DESCRIPTION OF THE TASK -
The answer must be exactly the lines from the one containing "## FEHLER MELDEN" through the end of the material, with both ends kept and no other lines.

PROVIDED RECORDS -
- Opening Delimiter -
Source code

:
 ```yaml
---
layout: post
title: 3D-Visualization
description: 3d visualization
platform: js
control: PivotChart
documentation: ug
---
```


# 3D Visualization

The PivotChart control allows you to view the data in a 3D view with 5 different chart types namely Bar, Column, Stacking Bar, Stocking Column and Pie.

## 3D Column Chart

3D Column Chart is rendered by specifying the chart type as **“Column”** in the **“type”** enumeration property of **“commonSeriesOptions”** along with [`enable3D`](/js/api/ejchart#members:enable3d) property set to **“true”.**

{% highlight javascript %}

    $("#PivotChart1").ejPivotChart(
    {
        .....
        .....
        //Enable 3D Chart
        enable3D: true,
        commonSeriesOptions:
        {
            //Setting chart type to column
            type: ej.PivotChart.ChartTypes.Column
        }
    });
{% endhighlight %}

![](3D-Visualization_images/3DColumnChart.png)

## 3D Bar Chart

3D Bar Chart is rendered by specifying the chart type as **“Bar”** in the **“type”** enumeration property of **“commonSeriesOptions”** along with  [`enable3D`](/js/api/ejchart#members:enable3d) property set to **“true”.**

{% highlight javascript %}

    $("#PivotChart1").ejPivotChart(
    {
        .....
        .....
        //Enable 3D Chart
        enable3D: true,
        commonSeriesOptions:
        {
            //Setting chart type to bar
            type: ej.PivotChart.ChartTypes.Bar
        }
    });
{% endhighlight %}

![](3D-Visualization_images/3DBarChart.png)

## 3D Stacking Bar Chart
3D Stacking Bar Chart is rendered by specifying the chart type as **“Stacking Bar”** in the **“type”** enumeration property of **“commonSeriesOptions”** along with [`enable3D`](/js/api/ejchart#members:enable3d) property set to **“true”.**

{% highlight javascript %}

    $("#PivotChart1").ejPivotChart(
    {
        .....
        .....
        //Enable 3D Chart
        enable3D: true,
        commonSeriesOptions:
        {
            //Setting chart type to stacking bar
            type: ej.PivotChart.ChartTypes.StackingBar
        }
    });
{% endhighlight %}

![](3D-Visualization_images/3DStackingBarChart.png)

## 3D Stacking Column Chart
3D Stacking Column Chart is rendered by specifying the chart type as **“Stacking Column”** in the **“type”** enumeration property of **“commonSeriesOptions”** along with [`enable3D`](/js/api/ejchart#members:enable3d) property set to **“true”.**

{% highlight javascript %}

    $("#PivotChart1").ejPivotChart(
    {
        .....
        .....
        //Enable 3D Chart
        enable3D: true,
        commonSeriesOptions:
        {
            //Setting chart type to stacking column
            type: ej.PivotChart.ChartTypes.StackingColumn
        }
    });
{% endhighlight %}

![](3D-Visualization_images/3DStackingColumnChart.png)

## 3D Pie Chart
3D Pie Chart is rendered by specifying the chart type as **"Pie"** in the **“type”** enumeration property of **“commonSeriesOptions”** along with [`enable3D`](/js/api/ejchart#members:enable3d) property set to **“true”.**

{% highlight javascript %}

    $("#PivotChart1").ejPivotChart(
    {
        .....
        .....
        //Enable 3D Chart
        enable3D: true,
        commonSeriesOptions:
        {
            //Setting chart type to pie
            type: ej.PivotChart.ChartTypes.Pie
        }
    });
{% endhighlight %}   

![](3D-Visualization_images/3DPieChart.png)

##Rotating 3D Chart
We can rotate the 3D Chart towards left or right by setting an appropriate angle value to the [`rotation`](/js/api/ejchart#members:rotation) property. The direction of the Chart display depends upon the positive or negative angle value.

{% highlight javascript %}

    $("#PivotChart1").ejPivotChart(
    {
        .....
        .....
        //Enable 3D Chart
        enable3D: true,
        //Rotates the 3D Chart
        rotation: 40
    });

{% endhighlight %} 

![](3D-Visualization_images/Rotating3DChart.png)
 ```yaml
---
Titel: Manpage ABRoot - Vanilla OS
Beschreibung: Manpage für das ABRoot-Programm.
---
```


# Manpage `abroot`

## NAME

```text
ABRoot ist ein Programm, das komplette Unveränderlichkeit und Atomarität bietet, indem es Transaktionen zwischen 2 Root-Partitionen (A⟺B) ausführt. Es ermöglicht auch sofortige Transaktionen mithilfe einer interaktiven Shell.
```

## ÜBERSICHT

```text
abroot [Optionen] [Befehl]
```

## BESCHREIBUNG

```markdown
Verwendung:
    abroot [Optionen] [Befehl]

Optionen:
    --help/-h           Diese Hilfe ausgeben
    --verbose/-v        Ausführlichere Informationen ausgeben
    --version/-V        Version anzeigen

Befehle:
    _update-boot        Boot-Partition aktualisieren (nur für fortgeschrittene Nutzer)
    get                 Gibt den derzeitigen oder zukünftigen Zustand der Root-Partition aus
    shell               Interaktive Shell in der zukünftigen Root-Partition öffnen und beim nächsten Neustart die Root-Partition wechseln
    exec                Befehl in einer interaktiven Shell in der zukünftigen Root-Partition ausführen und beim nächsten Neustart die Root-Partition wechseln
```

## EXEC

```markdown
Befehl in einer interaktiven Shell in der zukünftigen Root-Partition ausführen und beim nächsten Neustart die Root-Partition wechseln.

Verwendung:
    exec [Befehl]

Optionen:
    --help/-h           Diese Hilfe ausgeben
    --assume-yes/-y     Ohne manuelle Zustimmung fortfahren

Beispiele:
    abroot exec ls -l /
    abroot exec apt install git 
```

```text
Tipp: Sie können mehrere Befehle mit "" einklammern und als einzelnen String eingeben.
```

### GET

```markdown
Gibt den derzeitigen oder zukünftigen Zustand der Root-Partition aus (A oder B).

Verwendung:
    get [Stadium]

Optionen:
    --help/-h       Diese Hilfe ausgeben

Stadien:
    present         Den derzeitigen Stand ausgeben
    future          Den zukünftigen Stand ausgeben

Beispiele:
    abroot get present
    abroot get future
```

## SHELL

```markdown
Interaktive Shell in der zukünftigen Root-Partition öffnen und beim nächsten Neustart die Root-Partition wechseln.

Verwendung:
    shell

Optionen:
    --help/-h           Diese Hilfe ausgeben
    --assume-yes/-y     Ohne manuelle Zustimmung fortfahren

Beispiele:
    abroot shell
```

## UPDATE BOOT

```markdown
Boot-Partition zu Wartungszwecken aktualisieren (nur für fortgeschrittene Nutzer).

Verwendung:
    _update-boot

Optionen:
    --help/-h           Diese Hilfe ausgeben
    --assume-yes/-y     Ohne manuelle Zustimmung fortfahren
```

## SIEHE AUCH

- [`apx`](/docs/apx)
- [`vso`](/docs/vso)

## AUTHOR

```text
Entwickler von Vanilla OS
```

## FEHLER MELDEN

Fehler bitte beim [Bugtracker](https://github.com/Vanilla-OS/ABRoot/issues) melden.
- Closing Delimiter -
TASK ANSWER -
## FEHLER MELDEN

Fehler bitte beim [Bugtracker](https://github.com/Vanilla-OS/ABRoot/issues) melden.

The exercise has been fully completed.